## WHAT THIS TASK INVOLVES
Your answer should consist only of the lines below from the one with "establecerVolumen, establecerFrecuencia, establecerBanda" through the one with "Como usuarios el", copied exactly.

## THE INPUT
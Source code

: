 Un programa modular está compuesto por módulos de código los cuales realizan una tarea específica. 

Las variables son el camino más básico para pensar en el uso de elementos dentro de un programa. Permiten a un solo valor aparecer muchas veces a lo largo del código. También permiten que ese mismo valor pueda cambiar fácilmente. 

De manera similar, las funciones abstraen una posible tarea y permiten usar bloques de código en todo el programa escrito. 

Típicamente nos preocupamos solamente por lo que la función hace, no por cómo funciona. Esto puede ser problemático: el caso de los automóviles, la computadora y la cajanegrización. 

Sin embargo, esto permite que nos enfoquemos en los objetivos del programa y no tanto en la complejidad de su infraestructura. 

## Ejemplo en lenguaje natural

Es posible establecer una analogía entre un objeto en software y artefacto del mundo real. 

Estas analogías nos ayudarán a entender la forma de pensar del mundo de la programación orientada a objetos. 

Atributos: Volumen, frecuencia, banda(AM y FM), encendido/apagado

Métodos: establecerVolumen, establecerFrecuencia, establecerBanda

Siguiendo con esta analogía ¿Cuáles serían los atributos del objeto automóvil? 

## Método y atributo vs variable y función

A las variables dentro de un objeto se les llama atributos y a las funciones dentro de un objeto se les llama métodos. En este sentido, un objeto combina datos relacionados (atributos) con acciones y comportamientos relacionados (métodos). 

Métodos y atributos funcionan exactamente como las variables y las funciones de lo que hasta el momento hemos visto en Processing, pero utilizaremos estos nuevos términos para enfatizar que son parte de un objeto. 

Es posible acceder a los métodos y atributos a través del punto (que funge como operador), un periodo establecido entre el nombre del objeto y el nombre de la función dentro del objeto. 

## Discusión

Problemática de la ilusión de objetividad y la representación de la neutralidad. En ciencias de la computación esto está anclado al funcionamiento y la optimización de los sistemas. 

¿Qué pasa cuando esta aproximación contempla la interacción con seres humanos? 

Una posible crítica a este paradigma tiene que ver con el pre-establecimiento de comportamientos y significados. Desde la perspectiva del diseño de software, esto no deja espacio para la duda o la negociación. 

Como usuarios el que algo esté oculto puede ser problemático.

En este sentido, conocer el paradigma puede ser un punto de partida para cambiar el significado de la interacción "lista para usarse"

## ANSWER FOR THIS EXERCISE
Métodos: establecerVolumen, establecerFrecuencia, establecerBanda

Siguiendo con esta analogía ¿Cuáles serían los atributos del objeto automóvil? 

## Método y atributo vs variable y función

A las variables dentro de un objeto se les llama atributos y a las funciones dentro de un objeto se les llama métodos. En este sentido, un objeto combina datos relacionados (atributos) con acciones y comportamientos relacionados (métodos). 

Métodos y atributos funcionan exactamente como las variables y las funciones de lo que hasta el momento hemos visto en Processing, pero utilizaremos estos nuevos términos para enfatizar que son parte de un objeto. 

Es posible acceder a los métodos y atributos a través del punto (que funge como operador), un periodo establecido entre el nombre del objeto y el nombre de la función dentro del objeto. 

## Discusión

Problemática de la ilusión de objetividad y la representación de la neutralidad. En ciencias de la computación esto está anclado al funcionamiento y la optimización de los sistemas. 

¿Qué pasa cuando esta aproximación contempla la interacción con seres humanos? 

Una posible crítica a este paradigma tiene que ver con el pre-establecimiento de comportamientos y significados. Desde la perspectiva del diseño de software, esto no deja espacio para la duda o la negociación. 

Como usuarios el que algo esté oculto puede ser problemático.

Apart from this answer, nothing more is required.